In una città senza nome, che noi europei classificheremo subito come mediorientale, un ragazzo e una ragazza si innamorano. Succede all’improvviso, una sera come tante, in un’aula dell’università. Lui è Saeed, viene da una buona famiglia, è figlio di un professore universitario, prega, lavora ed è rispettoso delle tradizioni. Lei è Nadia ed è meno conformista: non prega, vive da sola, apprezza i funghetti psichedelici e scorrazza per la città in sella a una moto, in testa non un jihab ma un casco nero. Il loro amore cresce in segreto, lontano dagli occhi indiscreti e dalle dicerie. Lontano anche dalla famiglia di Saeed.
Ma quella città senza nome non è disposta ad accogliere la loro storia. I rifugiati sono sempre più numerosi, i miliziani iniziano a creare disordini, le stelle, in cielo, lasciano il posto a droni ed elicotteri. È un tempo di coprifuochi, di sguardi spaventati fuori dalle finestre, di genitori in attesa di figli che non torneranno più. Ma è anche un tempo di speranza, di voci che sussurrano l’esistenza di porte capaci di trasportarti lontano, in luoghi più sicuri.
Sarà proprio grazie a una di quelle porte che Saeed e Nadia riusciranno a lasciare la loro città, in cerca di salvezza. Ma l’attraversamento di quella soglia nera è solo l’inizio di un lungo viaggio, che li porterà prima a Mykonos poi a Londra poi a San Francisco, in una lunga odissea metafora delle rotte percorse dai migranti. Ma Hamid si spinge oltre, disegnando un mondo possibile, dove il presente in cui è immersa la nostra società si accentua per dare vita a un futuro vicino e che – forse – non vorremmo mai vedere, fatto di violenza.

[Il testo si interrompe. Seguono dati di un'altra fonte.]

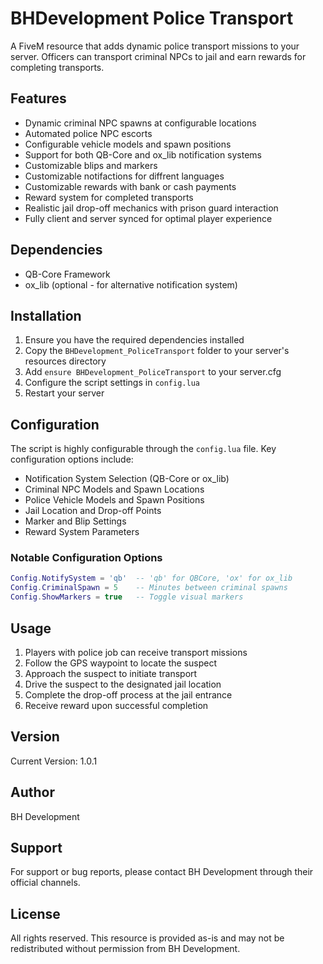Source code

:# BHDevelopment Police Transport

A FiveM resource that adds dynamic police transport missions to your server. Officers can transport criminal NPCs to jail and earn rewards for completing transports.

## Features

- Dynamic criminal NPC spawns at configurable locations
- Automated police NPC escorts
- Configurable vehicle models and spawn positions
- Support for both QB-Core and ox_lib notification systems
- Customizable blips and markers
- Customizable notifactions for diffrent languages
- Customizable rewards with bank or cash payments
- Reward system for completed transports
- Realistic jail drop-off mechanics with prison guard interaction
- Fully client and server synced for optimal player experience

## Dependencies

- QB-Core Framework
- ox_lib (optional - for alternative notification system)

## Installation

1. Ensure you have the required dependencies installed
2. Copy the `BHDevelopment_PoliceTransport` folder to your server's resources directory
3. Add `ensure BHDevelopment_PoliceTransport` to your server.cfg
4. Configure the script settings in `config.lua`
5. Restart your server

## Configuration

The script is highly configurable through the `config.lua` file. Key configuration options include:

- Notification System Selection (QB-Core or ox_lib)
- Criminal NPC Models and Spawn Locations
- Police Vehicle Models and Spawn Positions
- Jail Location and Drop-off Points
- Marker and Blip Settings
- Reward System Parameters

### Notable Configuration Options

```lua
Config.NotifySystem = 'qb'  -- 'qb' for QBCore, 'ox' for ox_lib
Config.CriminalSpawn = 5    -- Minutes between criminal spawns
Config.ShowMarkers = true   -- Toggle visual markers
```

## Usage

1. Players with police job can receive transport missions
2. Follow the GPS waypoint to locate the suspect
3. Approach the suspect to initiate transport
4. Drive the suspect to the designated jail location
5. Complete the drop-off process at the jail entrance
6. Receive reward upon successful completion

## Version

Current Version: 1.0.1

## Author

BH Development

## Support

For support or bug reports, please contact BH Development through their official channels.

## License

All rights reserved. This resource is provided as-is and may not be redistributed without permission from BH Development.
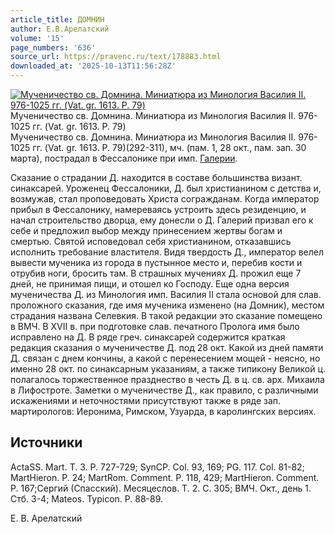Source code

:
 ```yaml
---
article_title: ДОМНИН
author: Е.В.Арелатский
volume: '15'
page_numbers: '636'
source_url: https://pravenc.ru/text/178883.html
downloaded_at: '2025-10-13T11:56:28Z'
---
```


[![Мученичество св. Домнина. Миниатюра из Минология Василия II. 976-1025 гг. (Vat. gr. 1613. P. 79)](https://pravenc.ru/data/660/483/1234/i200.jpg "Кликните для увеличения картинки")](https://pravenc.ru/data/660/483/1234/i400.jpg)Мученичество св. Домнина. Миниатюра из Минология Василия II. 976-1025 гг. (Vat. gr. 1613. P. 79)  
Мученичество св. Домнина. Миниатюра из Минология Василия II. 976-1025 гг. (Vat. gr. 1613. P. 79)(292-311), мч. (пам. 1, 28 окт., пам. зап. 30 марта), пострадал в Фессалонике при имп. [Галерии](https://pravenc.ru/text/Галерии.html).

Сказание о страдании Д. находится в составе большинства визант. синаксарей. Уроженец Фессалоники, Д. был христианином с детства и, возмужав, стал проповедовать Христа согражданам. Когда император прибыл в Фессалонику, намереваясь устроить здесь резиденцию, и начал строительство дворца, ему донесли о Д. Галерий призвал его к себе и предложил выбор между принесением жертвы богам и смертью. Святой исповедовал себя христианином, отказавшись исполнить требование властителя. Видя твердость Д., император велел вывести мученика из города в пустынное место и, перебив кости и отрубив ноги, бросить там. В страшных мучениях Д. прожил еще 7 дней, не принимая пищи, и отошел ко Господу. Еще одна версия мученичества Д. из Минология имп. Василия II стала основой для слав. проложного сказания, где имя мученика изменено (на Домник), местом страдания названа Селевкия. В такой редакции это сказание помещено в ВМЧ. В XVII в. при подготовке слав. печатного Пролога имя было исправлено на Д. В ряде греч. синаксарей содержится краткая редакция сказания о мученичестве Д. под 28 окт. Какой из дней памяти Д. связан с днем кончины, а какой с перенесением мощей - неясно, но именно 28 окт. по синаксарным указаниям, а также типикону Великой ц. полагалось торжественное празднество в честь Д. в ц. св. арх. Михаила в Лифостроте. Заметки о мученичестве Д., как правило, с различными искажениями и неточностями присутствуют также в ряде зап. мартирологов: Иеронима, Римском, Узуарда, в каролингских версиях.

## Источники

ActaSS. Mart. T. 3. P. 727-729; SynCP. Col. 93, 169; PG. 117. Col. 81-82; MartHieron. P. 24; MartRom. Comment. P. 118, 429; MartHieron. Comment. P. 167;Сергий (Спасский). Месяцеслов. Т. 2. С. 305; ВМЧ. Окт., день 1. Стб. 3-4; Mateos. Typicon. P. 88-89.

Е. В. Арелатский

Dopo Il fondamentalista riluttante e La civiltà del disagio, Hamid scrive un romanzo che unisce in giusta misura l’oggettività del reportage e la fantasia tipica del realismo magico, con una prosa in gran parte descrittiva ma punteggiata da battute e dialoghi incisivi. Un romanzo che porta il lettore a interrogarsi sul valore e il significato di termini come multiculturalismo, cosmopolitismo e società ibrida, più che mai attuali e necessari nella loro valenza politica, storica e psicologica.